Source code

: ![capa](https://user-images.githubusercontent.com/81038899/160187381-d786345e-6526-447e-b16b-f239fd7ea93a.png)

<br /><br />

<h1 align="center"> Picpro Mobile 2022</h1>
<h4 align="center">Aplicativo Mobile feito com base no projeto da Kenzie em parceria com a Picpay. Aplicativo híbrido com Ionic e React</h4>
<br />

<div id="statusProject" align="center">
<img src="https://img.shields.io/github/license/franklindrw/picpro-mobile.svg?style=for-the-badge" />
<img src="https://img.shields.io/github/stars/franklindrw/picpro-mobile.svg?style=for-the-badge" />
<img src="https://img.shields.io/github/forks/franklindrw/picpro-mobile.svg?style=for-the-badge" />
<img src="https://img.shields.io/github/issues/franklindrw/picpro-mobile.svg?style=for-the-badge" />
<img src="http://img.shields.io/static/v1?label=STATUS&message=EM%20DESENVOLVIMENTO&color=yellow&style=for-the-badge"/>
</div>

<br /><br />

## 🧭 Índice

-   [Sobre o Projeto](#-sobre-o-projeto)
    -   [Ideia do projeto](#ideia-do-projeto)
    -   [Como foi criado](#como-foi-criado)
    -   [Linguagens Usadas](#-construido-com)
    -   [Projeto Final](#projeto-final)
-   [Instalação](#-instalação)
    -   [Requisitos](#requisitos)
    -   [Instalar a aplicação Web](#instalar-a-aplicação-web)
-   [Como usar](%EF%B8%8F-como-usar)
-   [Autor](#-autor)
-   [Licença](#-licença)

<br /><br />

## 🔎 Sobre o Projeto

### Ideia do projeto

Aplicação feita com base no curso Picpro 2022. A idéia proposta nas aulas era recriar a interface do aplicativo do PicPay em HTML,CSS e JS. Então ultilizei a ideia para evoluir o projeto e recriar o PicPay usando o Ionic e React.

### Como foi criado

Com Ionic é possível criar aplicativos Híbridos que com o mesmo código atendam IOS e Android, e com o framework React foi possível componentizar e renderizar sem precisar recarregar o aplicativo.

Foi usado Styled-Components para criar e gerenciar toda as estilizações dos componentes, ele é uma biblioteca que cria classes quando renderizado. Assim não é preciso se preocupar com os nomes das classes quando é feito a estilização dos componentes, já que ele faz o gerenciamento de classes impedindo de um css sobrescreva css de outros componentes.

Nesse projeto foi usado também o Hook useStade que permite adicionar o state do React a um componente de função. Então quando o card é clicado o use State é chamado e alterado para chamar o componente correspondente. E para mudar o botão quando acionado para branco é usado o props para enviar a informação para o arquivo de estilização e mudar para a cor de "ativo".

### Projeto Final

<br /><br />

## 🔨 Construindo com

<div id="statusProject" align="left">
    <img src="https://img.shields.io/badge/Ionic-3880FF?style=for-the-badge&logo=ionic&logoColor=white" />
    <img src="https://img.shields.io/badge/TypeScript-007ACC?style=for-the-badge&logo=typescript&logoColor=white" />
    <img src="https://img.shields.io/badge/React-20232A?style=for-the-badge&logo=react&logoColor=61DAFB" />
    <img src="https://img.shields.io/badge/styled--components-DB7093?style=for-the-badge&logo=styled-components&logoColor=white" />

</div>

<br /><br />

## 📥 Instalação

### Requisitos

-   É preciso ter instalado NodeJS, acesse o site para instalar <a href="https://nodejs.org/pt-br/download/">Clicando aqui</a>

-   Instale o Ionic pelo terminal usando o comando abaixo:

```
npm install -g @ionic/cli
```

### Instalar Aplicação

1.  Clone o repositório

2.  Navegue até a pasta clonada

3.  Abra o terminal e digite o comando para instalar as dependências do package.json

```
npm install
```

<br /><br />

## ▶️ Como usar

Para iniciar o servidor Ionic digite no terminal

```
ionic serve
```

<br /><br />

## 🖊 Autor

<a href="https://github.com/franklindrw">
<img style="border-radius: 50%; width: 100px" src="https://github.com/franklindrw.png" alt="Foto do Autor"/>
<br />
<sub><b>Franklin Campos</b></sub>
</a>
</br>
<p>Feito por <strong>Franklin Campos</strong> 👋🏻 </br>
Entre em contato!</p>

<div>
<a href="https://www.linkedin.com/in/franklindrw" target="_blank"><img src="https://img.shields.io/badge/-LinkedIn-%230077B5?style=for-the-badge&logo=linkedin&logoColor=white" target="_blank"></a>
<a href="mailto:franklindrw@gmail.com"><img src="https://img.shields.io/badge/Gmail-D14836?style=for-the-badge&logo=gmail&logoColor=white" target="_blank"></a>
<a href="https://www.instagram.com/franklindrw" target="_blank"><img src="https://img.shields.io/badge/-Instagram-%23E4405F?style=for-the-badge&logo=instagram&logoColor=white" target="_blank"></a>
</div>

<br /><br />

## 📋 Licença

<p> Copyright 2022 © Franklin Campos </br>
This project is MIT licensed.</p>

★ ★ ★

Each line from the one holding "<p> Copyright 2022 © Franklin Campos </br>" to the end of the entries is to be written out exactly. Skip every line before it.

## RESULT OF THE TASK
<p> Copyright 2022 © Franklin Campos </br>
This project is MIT licensed.</p>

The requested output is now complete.